We had a noticeable shift about how the quarterly vs non-quarterly meetings are priced. I mentioned in an email last week that there was a large increase in open interest in FFX7. Since then, there has been a larger increase in OI. Open interest in FFX7 increased over 250% the past week, from 10.0K to 35.4K contacts. The other FF contracts had no notable OI change (other than FFF8 which has no meetings in it). I was speculating this was some kind of “September FOMC” deferral trade, since it is unusual for someone to want to take a large position in a less liquid contract otherwise. My best guess is that a large market participant is playing for the September meeting to get priced out and moved into November. The other possibilities are fading the Dec meeting (vs EDZ7) and/or combining a ED-FF spread narrowing view.
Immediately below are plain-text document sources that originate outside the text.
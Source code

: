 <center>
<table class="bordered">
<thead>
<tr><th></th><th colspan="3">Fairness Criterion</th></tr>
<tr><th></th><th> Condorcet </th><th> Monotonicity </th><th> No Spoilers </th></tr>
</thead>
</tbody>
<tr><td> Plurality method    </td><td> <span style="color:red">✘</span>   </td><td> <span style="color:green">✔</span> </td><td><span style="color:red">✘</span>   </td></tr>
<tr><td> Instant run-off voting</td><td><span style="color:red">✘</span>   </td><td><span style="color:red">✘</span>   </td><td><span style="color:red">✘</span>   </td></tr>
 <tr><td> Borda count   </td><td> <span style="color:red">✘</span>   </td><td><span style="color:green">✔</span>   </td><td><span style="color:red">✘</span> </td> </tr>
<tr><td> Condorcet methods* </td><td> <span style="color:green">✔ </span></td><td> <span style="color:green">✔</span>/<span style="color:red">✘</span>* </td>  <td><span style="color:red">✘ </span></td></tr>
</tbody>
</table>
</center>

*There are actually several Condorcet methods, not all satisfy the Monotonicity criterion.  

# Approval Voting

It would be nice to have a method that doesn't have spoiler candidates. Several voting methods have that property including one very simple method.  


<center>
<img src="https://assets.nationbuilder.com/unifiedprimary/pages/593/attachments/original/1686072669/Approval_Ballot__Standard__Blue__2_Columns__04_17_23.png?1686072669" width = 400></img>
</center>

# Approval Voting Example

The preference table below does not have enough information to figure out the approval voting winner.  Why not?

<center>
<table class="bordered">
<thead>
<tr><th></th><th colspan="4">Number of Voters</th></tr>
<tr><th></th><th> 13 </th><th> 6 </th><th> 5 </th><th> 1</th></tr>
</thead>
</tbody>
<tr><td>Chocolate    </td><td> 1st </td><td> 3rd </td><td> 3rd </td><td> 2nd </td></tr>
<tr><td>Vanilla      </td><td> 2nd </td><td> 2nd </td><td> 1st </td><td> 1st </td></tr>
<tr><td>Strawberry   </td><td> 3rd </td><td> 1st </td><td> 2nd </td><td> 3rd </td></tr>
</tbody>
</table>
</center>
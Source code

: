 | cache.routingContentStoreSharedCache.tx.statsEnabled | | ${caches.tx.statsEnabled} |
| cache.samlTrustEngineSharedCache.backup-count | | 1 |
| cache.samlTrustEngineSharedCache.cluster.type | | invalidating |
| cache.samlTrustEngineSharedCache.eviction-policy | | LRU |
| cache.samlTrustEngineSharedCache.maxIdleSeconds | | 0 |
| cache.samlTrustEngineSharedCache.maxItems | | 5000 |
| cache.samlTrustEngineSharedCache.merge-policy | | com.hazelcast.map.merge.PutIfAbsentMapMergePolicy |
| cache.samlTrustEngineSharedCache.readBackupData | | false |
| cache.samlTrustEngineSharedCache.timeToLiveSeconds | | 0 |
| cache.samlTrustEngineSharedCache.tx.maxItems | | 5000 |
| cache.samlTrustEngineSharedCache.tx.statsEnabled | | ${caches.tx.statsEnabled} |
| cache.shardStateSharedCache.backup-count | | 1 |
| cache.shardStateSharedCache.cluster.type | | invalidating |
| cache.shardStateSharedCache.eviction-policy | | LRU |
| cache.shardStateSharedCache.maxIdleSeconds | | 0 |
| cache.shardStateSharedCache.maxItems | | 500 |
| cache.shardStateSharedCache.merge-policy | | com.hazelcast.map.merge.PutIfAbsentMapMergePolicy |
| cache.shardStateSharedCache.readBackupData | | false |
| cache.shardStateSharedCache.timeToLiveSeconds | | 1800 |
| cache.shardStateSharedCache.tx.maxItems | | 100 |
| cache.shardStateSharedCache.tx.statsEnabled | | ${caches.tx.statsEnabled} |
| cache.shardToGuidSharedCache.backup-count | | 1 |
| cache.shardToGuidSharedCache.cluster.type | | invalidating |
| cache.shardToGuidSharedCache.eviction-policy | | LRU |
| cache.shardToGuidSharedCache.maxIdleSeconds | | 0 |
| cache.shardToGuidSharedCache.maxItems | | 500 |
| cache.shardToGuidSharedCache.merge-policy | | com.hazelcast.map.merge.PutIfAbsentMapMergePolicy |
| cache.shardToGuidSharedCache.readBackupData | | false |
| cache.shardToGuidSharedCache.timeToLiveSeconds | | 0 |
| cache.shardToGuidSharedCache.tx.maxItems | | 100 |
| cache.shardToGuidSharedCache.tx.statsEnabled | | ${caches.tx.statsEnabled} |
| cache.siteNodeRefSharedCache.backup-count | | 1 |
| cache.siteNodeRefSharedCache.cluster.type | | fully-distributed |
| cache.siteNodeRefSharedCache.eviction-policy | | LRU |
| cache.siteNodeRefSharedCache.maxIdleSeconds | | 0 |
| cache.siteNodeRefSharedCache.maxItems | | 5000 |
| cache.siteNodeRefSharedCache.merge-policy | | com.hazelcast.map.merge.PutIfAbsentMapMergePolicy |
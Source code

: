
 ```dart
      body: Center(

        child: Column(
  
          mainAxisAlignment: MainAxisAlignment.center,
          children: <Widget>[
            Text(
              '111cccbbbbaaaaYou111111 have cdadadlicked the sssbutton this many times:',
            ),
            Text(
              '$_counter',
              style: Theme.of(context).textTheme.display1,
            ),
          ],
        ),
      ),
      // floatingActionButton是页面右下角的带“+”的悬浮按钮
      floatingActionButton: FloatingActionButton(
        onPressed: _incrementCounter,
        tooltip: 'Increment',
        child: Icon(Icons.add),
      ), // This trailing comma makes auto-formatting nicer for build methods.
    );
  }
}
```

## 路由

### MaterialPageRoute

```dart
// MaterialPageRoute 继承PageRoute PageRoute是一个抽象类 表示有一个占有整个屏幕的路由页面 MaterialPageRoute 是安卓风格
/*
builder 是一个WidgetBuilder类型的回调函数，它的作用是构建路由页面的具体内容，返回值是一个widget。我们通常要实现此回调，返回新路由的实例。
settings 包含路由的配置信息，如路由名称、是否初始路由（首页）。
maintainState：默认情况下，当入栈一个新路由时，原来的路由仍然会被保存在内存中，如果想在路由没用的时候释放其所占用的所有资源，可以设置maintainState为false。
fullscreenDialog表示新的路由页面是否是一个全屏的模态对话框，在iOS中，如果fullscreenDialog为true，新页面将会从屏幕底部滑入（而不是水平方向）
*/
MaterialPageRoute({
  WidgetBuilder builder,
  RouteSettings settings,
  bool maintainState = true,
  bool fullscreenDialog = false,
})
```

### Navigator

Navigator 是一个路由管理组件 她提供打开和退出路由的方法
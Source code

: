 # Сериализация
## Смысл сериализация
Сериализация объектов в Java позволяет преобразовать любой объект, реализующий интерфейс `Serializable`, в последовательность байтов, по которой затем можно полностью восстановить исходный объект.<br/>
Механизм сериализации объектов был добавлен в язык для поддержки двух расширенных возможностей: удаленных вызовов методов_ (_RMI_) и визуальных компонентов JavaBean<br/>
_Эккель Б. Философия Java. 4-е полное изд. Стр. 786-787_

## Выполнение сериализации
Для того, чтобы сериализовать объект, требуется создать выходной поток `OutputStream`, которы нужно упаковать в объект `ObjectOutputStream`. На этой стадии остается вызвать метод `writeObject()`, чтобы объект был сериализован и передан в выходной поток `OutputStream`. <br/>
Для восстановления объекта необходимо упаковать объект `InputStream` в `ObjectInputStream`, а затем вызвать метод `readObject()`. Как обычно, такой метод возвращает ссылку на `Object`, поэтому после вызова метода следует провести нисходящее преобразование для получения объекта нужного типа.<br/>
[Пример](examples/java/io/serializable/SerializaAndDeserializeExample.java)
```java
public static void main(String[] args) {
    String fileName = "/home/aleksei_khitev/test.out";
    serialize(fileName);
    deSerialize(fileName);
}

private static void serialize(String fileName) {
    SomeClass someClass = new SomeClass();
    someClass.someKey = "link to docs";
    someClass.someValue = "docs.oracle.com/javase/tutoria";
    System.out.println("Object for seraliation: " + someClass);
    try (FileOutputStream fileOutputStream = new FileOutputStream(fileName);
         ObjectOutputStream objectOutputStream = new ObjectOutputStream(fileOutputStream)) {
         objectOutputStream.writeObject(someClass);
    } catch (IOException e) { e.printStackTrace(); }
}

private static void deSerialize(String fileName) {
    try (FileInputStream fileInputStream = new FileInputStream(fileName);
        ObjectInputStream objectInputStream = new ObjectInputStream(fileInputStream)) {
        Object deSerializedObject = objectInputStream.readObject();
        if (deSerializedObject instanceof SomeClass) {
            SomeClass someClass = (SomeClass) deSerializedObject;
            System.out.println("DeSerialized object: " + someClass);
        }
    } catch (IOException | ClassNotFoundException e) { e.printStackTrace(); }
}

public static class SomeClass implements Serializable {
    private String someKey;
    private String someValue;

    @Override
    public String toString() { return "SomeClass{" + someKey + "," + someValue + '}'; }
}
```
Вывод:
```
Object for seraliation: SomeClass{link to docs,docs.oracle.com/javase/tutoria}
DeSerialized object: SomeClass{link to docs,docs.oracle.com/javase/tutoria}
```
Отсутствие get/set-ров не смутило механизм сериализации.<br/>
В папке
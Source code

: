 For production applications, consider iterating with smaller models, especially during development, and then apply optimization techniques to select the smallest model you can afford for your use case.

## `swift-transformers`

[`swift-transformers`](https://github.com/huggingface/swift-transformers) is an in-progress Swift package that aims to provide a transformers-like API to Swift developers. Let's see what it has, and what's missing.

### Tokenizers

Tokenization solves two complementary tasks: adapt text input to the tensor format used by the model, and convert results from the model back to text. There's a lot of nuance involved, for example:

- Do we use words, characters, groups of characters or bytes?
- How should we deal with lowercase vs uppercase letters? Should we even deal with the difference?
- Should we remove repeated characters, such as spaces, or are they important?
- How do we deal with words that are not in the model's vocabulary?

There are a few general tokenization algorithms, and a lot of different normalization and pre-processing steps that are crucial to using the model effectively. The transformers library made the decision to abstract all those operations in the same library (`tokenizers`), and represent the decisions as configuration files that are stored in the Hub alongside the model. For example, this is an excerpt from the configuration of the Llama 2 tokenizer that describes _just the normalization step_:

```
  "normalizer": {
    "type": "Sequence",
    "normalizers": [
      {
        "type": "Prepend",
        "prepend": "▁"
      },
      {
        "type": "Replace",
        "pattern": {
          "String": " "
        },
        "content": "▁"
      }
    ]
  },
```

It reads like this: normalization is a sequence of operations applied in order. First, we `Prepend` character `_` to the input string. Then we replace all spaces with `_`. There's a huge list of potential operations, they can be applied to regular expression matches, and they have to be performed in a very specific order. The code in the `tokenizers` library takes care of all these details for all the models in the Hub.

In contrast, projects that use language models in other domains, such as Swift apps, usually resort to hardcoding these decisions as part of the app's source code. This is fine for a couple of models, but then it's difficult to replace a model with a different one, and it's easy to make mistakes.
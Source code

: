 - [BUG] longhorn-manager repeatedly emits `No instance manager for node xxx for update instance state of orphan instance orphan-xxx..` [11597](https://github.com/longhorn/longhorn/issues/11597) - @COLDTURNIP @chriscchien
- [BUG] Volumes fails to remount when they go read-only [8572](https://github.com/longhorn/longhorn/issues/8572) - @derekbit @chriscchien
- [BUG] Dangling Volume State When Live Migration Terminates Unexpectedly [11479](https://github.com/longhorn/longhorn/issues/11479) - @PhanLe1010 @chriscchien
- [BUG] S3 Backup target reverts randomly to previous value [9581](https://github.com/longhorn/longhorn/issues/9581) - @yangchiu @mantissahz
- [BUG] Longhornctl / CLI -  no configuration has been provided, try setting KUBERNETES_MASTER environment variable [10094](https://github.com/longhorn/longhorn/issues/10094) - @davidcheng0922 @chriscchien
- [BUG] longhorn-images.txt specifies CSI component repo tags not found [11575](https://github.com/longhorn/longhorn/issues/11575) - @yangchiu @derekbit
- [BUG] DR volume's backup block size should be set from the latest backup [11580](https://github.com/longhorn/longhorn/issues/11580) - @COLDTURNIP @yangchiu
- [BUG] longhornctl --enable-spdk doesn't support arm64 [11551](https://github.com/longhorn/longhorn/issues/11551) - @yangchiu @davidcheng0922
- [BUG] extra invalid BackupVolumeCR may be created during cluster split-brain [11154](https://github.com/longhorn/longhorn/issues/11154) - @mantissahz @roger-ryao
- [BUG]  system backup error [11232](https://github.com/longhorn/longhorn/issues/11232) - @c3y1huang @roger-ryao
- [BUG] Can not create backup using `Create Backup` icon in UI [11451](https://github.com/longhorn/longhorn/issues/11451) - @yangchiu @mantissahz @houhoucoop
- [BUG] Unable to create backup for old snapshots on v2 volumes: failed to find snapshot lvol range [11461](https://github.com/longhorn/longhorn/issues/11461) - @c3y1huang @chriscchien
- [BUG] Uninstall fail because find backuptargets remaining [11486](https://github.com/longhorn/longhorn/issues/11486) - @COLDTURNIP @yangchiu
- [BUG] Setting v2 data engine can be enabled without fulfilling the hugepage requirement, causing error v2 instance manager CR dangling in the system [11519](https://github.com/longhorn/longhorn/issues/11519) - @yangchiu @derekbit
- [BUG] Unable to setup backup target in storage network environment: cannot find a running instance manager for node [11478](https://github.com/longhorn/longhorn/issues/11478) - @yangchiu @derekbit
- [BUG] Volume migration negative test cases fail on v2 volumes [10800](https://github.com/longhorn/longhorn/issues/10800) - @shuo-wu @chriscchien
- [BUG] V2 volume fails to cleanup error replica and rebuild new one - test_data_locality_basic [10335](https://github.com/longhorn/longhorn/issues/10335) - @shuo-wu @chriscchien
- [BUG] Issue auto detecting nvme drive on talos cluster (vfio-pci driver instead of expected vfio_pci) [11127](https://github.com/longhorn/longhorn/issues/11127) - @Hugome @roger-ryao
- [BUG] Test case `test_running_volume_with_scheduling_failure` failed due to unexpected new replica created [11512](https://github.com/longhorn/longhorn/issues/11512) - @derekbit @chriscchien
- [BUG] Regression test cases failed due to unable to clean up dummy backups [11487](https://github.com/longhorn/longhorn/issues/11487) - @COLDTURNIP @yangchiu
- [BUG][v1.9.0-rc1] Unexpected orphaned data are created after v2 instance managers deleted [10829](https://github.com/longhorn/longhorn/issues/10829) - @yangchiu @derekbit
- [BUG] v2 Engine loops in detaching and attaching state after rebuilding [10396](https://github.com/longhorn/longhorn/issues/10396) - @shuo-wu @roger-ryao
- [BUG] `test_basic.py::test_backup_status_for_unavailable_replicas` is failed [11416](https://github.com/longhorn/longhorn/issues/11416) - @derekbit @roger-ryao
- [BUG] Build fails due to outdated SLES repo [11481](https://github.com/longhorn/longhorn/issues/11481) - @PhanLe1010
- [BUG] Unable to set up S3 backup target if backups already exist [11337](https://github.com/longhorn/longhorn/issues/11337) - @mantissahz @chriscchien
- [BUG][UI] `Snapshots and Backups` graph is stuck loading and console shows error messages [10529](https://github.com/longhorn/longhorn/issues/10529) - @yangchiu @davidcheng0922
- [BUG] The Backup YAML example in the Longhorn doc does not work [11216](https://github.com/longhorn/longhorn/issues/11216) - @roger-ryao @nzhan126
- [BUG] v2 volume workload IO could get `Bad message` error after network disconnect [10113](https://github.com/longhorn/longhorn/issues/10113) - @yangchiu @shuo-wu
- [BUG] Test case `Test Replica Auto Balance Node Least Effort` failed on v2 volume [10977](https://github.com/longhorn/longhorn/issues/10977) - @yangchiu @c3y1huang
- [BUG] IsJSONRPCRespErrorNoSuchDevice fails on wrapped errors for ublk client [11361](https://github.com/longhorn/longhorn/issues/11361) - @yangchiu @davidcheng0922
Idle speculation aside, the interesting repercussion is that most of the non-quarterly meetings have started getting noticeably priced in. Compare the Fed meeting pricings from this past Friday, with the last Fed meeting summary I published just 5 weeks ago. There are a number of interesting things that have happened:
- These 12 meetings (18 months) sold off an additional 17.4 bps in the last 5 weeks. However, the quarterly meetings only increased 6.8 bps, while the non-quarterly meetings (not including Feb 2017, which is mostly dead) increased 11.3 bps.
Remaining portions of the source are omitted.